I have been blogging for almost 10 years (I checked, my first post was September 19, 2003), so it has been rather disconcerting to find myself out of the habit of blogging. But here's what I figured happened.

My blog was first a business blog, then a personal/business blog, then a personal/travel blog, then a mostly travel blog, then a personal blog, then a personal/caregiving blog, the latter when I moved to Sidney almost 3 years ago to live with my sweet mom, and ultimately become her caregiver. Largely comfortable with sharing openly in my blog, not really worrying about what what others thought, I found myself on somewhat sensitive ground when blogging out my caregiving experiences because, naturally, they involved sharing stuff about my mom. While I tried to always be respectful, and I do think the caregiving lessons learned were worth sharing with others, it wasn't so comfortable for other members of my family. I didn't even know some of them read it, so that was a nice learning, but I came to look at what I was sharing through their eyes, and could see how they might be sensitive about it. So I eased off, and fell out of the habit. Largely, I think, because I don't segment myself into these different lives.... if I am not blogging about what I am doing in one part of my life, an increasingly larger part of my life, caregiving mom, then there's little context for the rest. Or something like that....

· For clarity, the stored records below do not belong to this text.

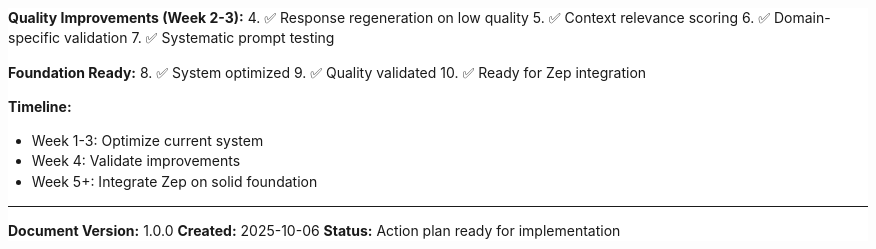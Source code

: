 **Quality Improvements (Week 2-3):**
4. ✅ Response regeneration on low quality
5. ✅ Context relevance scoring
6. ✅ Domain-specific validation
7. ✅ Systematic prompt testing

**Foundation Ready:**
8. ✅ System optimized
9. ✅ Quality validated
10. ✅ Ready for Zep integration

**Timeline:**
- Week 1-3: Optimize current system
- Week 4: Validate improvements
- Week 5+: Integrate Zep on solid foundation

---

**Document Version:** 1.0.0
**Created:** 2025-10-06
**Status:** Action plan ready for implementation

So... an update on a few things, then back to blogging, as I shift gears here. And I am shifting gears.

Mom is doing well, all things considered. She moved into residential care in October, 5 months ago today, actually. There were certainly ups and downs in adjusting, but she seems to be settling in well now, and is happy. The spot where she is has a great music program, with live music several times a week, which really brings out her spark and personality. She also celebrated her 91st birthday last month, and we had a grand little party. Her dementia has worsened quite a bit in the last year, but she knows who I am and is very much on the ball in many ways. She can still walk, but largely gets around in a wheelchair - amazing how she has learned to propel herself around. She lights up when she sees me, or any of her kids or grandchildren, loves the staff (and they love her), and there is always a party around the corner where she is living. She's healthy otherwise, so I anticipate many visits for quite some time to come.

I can say, without a doubt, that putting my mom in residential care was the hardest thing I have ever done. All the while knowing it was the right thing, still it was emotional beyond belief. It's so sudden when the call comes. I have never cried so hard in my life, huge heaving sobs, rocking my soul. It broke my heart. Oh, how I cried. All while being strong for mom, and being there for her, helping her adjust. It was all for the good, and it was time, but how it broke me. I was running on empty and then I was sucked dry. I cried myself dry. Yet there were always more tears...

Caregiving takes a lot out of you, but there is joy in moments together, and satisfaction in helping someone stay in their home as long as possible. Between my sister and I there have been many years devoted to this mission (she did it before I did, then still played a major role), so when either of us is torn about wishing we could have kept mom at home longer, we remind ourselves about how much extra time mom was able to be in her home, and know that we did the best we could, and it made a difference.

I have no regrets about caregiving, but it drained me more than I could have believed. Towards the end (meaning the months while we were on a waiting list for mom to get into residential care), I was simply overwhelmed much of the time. I still managed to work half-time, but fortunately it's a gig that I do remotely, any time of the day or night, so I found enough time for that, and it was important mental stimulation for me. I had fun with mom, of course, and there were caregivers here most of the day (some truly amazing people), and yet it was still exhausting. The hardest thing was sleep, or lack thereof. It left me little energy to face the day, and manage things, without going a little nuts.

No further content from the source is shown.